▸ **Exercise details**: Scan the listing beneath this sentence. Report each line with the word "those".

-- Dataset content follows --

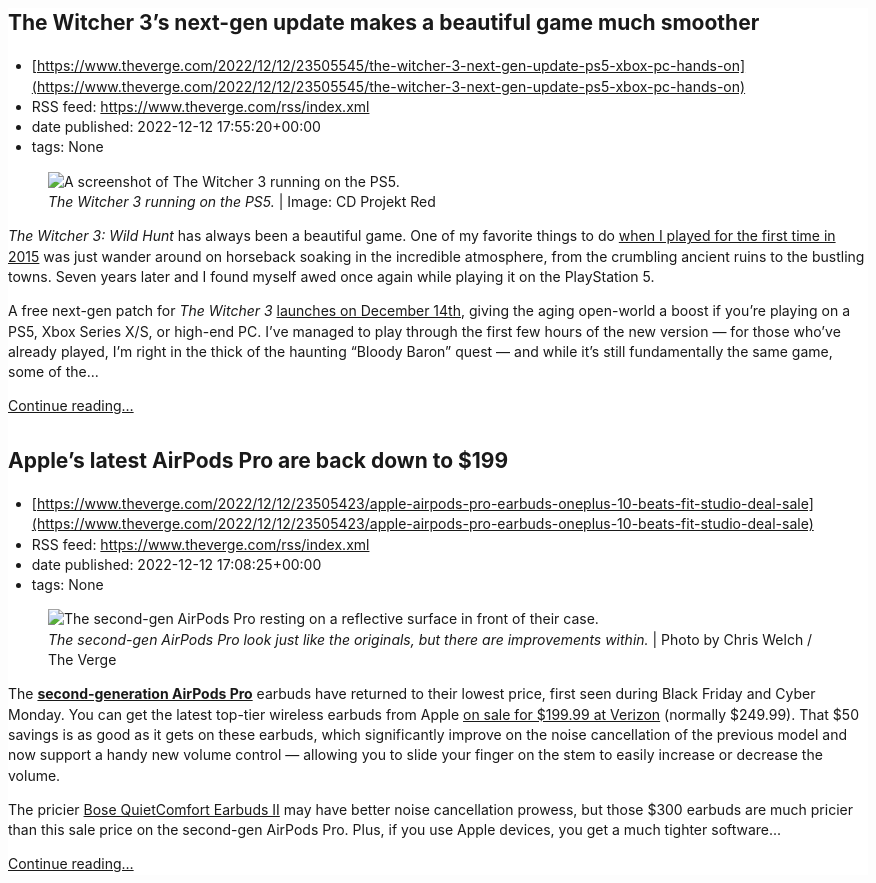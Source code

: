 ## The Witcher 3’s next-gen update makes a beautiful game much smoother
 - [https://www.theverge.com/2022/12/12/23505545/the-witcher-3-next-gen-update-ps5-xbox-pc-hands-on](https://www.theverge.com/2022/12/12/23505545/the-witcher-3-next-gen-update-ps5-xbox-pc-hands-on)
 - RSS feed: https://www.theverge.com/rss/index.xml
 - date published: 2022-12-12 17:55:20+00:00
 - tags: None

<figure>
      <img alt="A screenshot of The Witcher 3 running on the PS5." src="https://cdn.vox-cdn.com/thumbor/66IMmI0eKrXW7InYQJ39g2CBKEo=/600x0:3840x2160/1310x873/cdn.vox-cdn.com/uploads/chorus_image/image/71740800/FjyvHuNXgAMzQ96.0.jpg" />
        <figcaption><em>The Witcher 3 running on the PS5.</em> | Image: CD Projekt Red</figcaption>
    </figure>

  <p id="RxWQj9"><em>The Witcher 3: Wild Hunt</em> has always been a beautiful game. One of my favorite things to do <a href="https://www.theverge.com/2015/5/12/8586515/witcher-3-wild-hunt-review-ps4-xbox-one-game">when I played for the first time in 2015</a> was just wander around on horseback soaking in the incredible atmosphere, from the crumbling ancient ruins to the bustling towns. Seven years later and I found myself awed once again while playing it on the PlayStation 5.</p>
<p id="My8bsG">A free next-gen patch for <em>The Witcher 3</em> <a href="https://www.theverge.com/2022/11/14/23457988/witcher-3-ps5-xbox-series-x-s-upgrade-ray-tracing-release-date">launches on December 14th</a>, giving the aging open-world a boost if you’re playing on a PS5, Xbox Series X/S, or high-end PC. I’ve managed to play through the first few hours of the new version — for those who’ve already played, I’m right in the thick of the haunting “Bloody Baron” quest — and while it’s still fundamentally the same game, some of the...</p>
  <p>
    <a href="https://www.theverge.com/2022/12/12/23505545/the-witcher-3-next-gen-update-ps5-xbox-pc-hands-on">Continue reading&hellip;</a>
  </p>

## Apple’s latest AirPods Pro are back down to $199
 - [https://www.theverge.com/2022/12/12/23505423/apple-airpods-pro-earbuds-oneplus-10-beats-fit-studio-deal-sale](https://www.theverge.com/2022/12/12/23505423/apple-airpods-pro-earbuds-oneplus-10-beats-fit-studio-deal-sale)
 - RSS feed: https://www.theverge.com/rss/index.xml
 - date published: 2022-12-12 17:08:25+00:00
 - tags: None

<figure>
      <img alt="The second-gen AirPods Pro resting on a reflective surface in front of their case." src="https://cdn.vox-cdn.com/thumbor/sx-ROHAxycmZjL9E7oXg1sxXuJQ=/0x0:2040x1360/1310x873/cdn.vox-cdn.com/uploads/chorus_image/image/71740580/airpodsmirror.0.jpg" />
        <figcaption><em>The second-gen AirPods Pro look just like the originals, but there are improvements within.</em> | Photo by Chris Welch / The Verge</figcaption>
    </figure>

  <p id="rydelh">The <a href="https://www.theverge.com/23365910/apple-airpods-pro-second-generation-review"><strong>second-generation AirPods Pro</strong></a> earbuds have returned to their lowest price, first seen during Black Friday and Cyber Monday. You can get the latest top-tier wireless earbuds from Apple <a href="https://www.jdoqocy.com/click-8836598-14066852?sid=verge121222&amp;url=https%3A%2F%2Fwww.verizon.com%2Fproducts%2Fapple-airpods-pro-2nd-generation%2F%3Fsku%3Dsku5600070" rel="sponsored nofollow noopener" target="_blank">on sale for $199.99 at Verizon</a> (normally $249.99). That $50 savings is as good as it gets on these earbuds, which significantly improve on the noise cancellation of the previous model and now support a handy new volume control — allowing you to slide your finger on the stem to easily increase or decrease the volume.</p>
<p id="QPDXYE">The pricier <a href="https://www.theverge.com/23353777/bose-quietcomfort-earbuds-2-review">Bose QuietComfort Earbuds II</a> may have better noise cancellation prowess, but those $300 earbuds are much pricier than this sale price on the second-gen AirPods Pro. Plus, if you use Apple devices, you get a much tighter software...</p>
  <p>
    <a href="https://www.theverge.com/2022/12/12/23505423/apple-airpods-pro-earbuds-oneplus-10-beats-fit-studio-deal-sale">Continue reading&hellip;</a>
  </p>
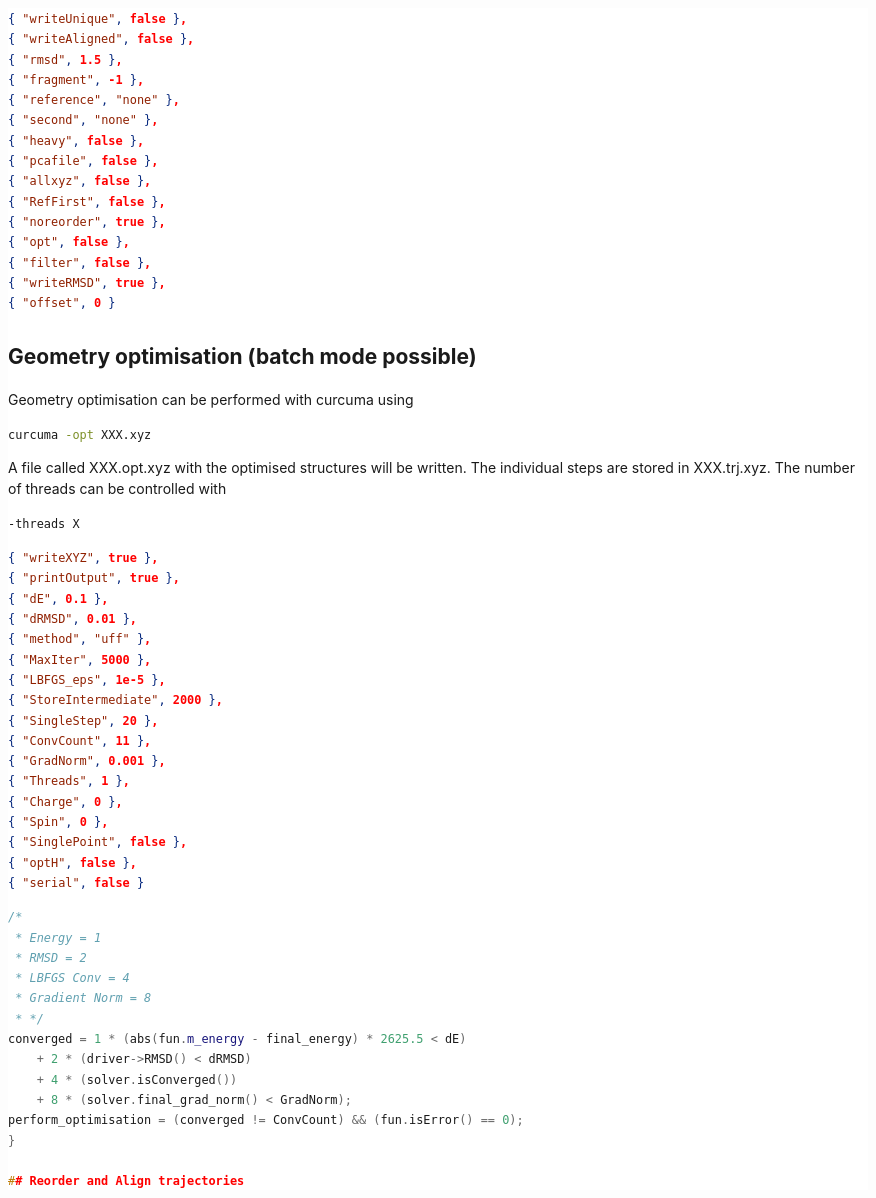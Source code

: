 
```json
{ "writeUnique", false },
{ "writeAligned", false },
{ "rmsd", 1.5 },
{ "fragment", -1 },
{ "reference", "none" },
{ "second", "none" },
{ "heavy", false },
{ "pcafile", false },
{ "allxyz", false },
{ "RefFirst", false },
{ "noreorder", true },
{ "opt", false },
{ "filter", false },
{ "writeRMSD", true },
{ "offset", 0 }
```

## Geometry optimisation (batch mode possible)
Geometry optimisation can be performed with curcuma using 
```sh
curcuma -opt XXX.xyz
```
A file called XXX.opt.xyz with the optimised structures will be written. The individual steps are stored in XXX.trj.xyz. The number of threads can be controlled with
```sh
-threads X
```

```json
{ "writeXYZ", true },
{ "printOutput", true },
{ "dE", 0.1 },
{ "dRMSD", 0.01 },
{ "method", "uff" },
{ "MaxIter", 5000 },
{ "LBFGS_eps", 1e-5 },
{ "StoreIntermediate", 2000 },
{ "SingleStep", 20 },
{ "ConvCount", 11 },
{ "GradNorm", 0.001 },
{ "Threads", 1 },
{ "Charge", 0 },
{ "Spin", 0 },
{ "SinglePoint", false },
{ "optH", false },
{ "serial", false }
```


```cpp
/*
 * Energy = 1
 * RMSD = 2
 * LBFGS Conv = 4
 * Gradient Norm = 8
 * */
converged = 1 * (abs(fun.m_energy - final_energy) * 2625.5 < dE)
    + 2 * (driver->RMSD() < dRMSD)
    + 4 * (solver.isConverged())
    + 8 * (solver.final_grad_norm() < GradNorm);
perform_optimisation = (converged != ConvCount) && (fun.isError() == 0);
}

## Reorder and Align trajectories
```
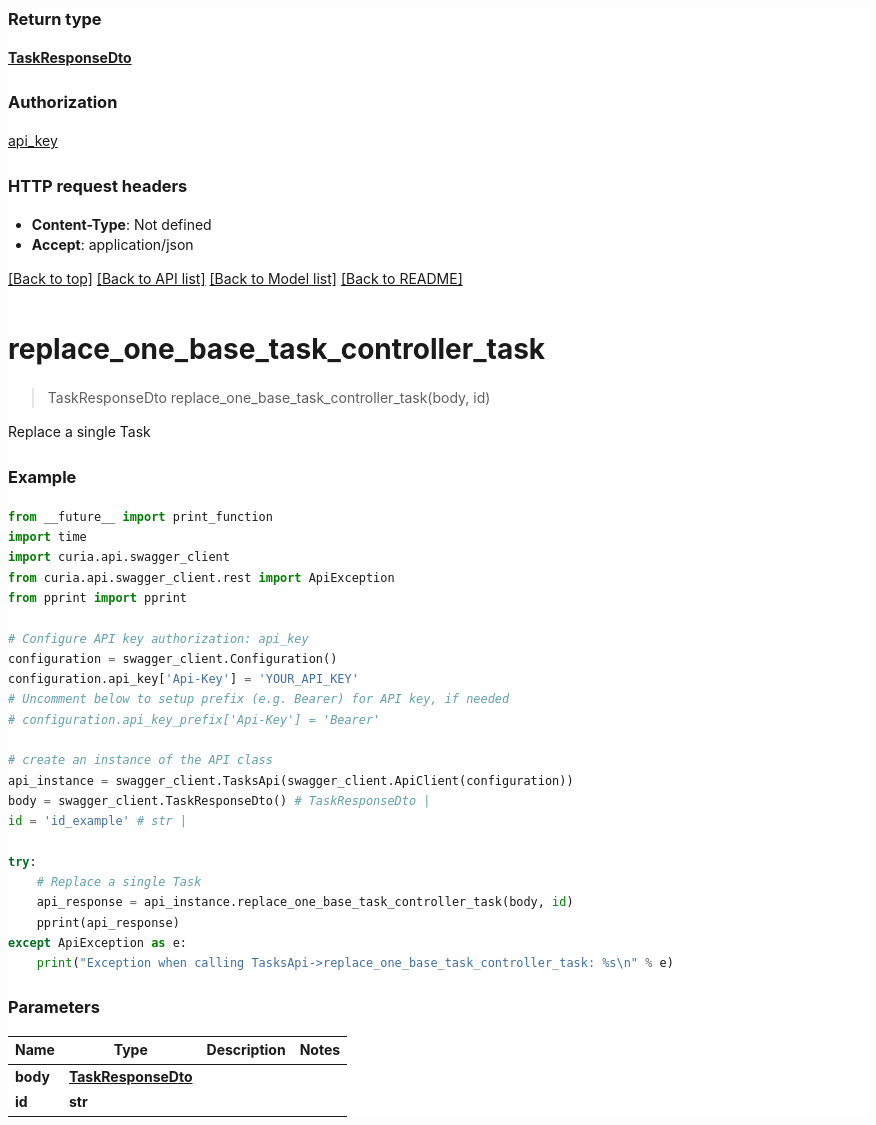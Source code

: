 ### Return type

[**TaskResponseDto**](TaskResponseDto.md)

### Authorization

[api_key](../README.md#api_key)

### HTTP request headers

 - **Content-Type**: Not defined
 - **Accept**: application/json

[[Back to top]](#) [[Back to API list]](../README.md#documentation-for-api-endpoints) [[Back to Model list]](../README.md#documentation-for-models) [[Back to README]](../README.md)

# **replace_one_base_task_controller_task**
> TaskResponseDto replace_one_base_task_controller_task(body, id)

Replace a single Task

### Example
```python
from __future__ import print_function
import time
import curia.api.swagger_client
from curia.api.swagger_client.rest import ApiException
from pprint import pprint

# Configure API key authorization: api_key
configuration = swagger_client.Configuration()
configuration.api_key['Api-Key'] = 'YOUR_API_KEY'
# Uncomment below to setup prefix (e.g. Bearer) for API key, if needed
# configuration.api_key_prefix['Api-Key'] = 'Bearer'

# create an instance of the API class
api_instance = swagger_client.TasksApi(swagger_client.ApiClient(configuration))
body = swagger_client.TaskResponseDto() # TaskResponseDto | 
id = 'id_example' # str | 

try:
    # Replace a single Task
    api_response = api_instance.replace_one_base_task_controller_task(body, id)
    pprint(api_response)
except ApiException as e:
    print("Exception when calling TasksApi->replace_one_base_task_controller_task: %s\n" % e)
```

### Parameters

Name | Type | Description  | Notes
------------- | ------------- | ------------- | -------------
 **body** | [**TaskResponseDto**](TaskResponseDto.md)|  | 
 **id** | **str**|  | 
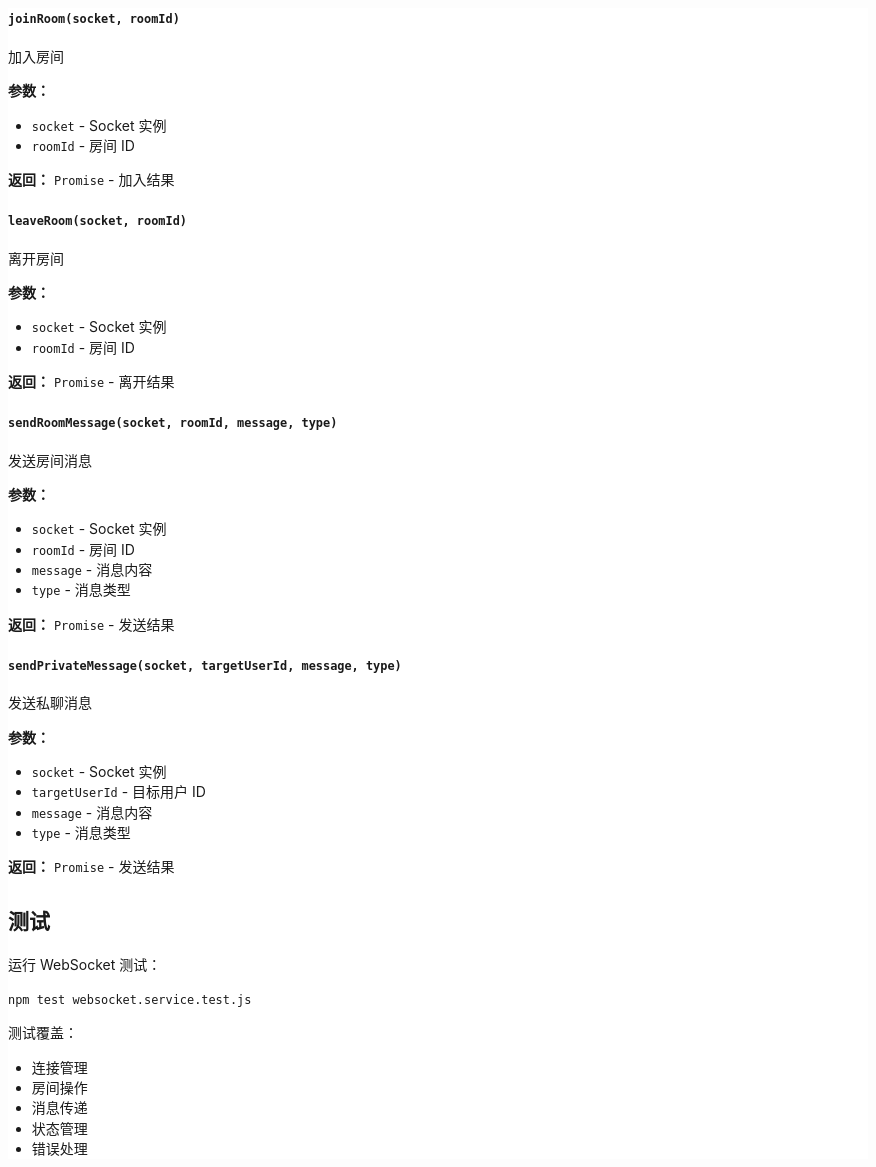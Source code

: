 #### `joinRoom(socket, roomId)`
加入房间

**参数：**
- `socket` - Socket 实例
- `roomId` - 房间 ID

**返回：** `Promise` - 加入结果

#### `leaveRoom(socket, roomId)`
离开房间

**参数：**
- `socket` - Socket 实例
- `roomId` - 房间 ID

**返回：** `Promise` - 离开结果

#### `sendRoomMessage(socket, roomId, message, type)`
发送房间消息

**参数：**
- `socket` - Socket 实例
- `roomId` - 房间 ID
- `message` - 消息内容
- `type` - 消息类型

**返回：** `Promise` - 发送结果

#### `sendPrivateMessage(socket, targetUserId, message, type)`
发送私聊消息

**参数：**
- `socket` - Socket 实例
- `targetUserId` - 目标用户 ID
- `message` - 消息内容
- `type` - 消息类型

**返回：** `Promise` - 发送结果

## 测试

运行 WebSocket 测试：

```bash
npm test websocket.service.test.js
```

测试覆盖：
- 连接管理
- 房间操作
- 消息传递
- 状态管理
- 错误处理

-- Dataset content concluded --

▸ **Answer box**:
<p id="My8bsG">A free next-gen patch for <em>The Witcher 3</em> <a href="https://www.theverge.com/2022/11/14/23457988/witcher-3-ps5-xbox-series-x-s-upgrade-ray-tracing-release-date">launches on December 14th</a>, giving the aging open-world a boost if you’re playing on a PS5, Xbox Series X/S, or high-end PC. I’ve managed to play through the first few hours of the new version — for those who’ve already played, I’m right in the thick of the haunting “Bloody Baron” quest — and while it’s still fundamentally the same game, some of the...</p>
<p id="QPDXYE">The pricier <a href="https://www.theverge.com/23353777/bose-quietcomfort-earbuds-2-review">Bose QuietComfort Earbuds II</a> may have better noise cancellation prowess, but those $300 earbuds are much pricier than this sale price on the second-gen AirPods Pro. Plus, if you use Apple devices, you get a much tighter software...</p>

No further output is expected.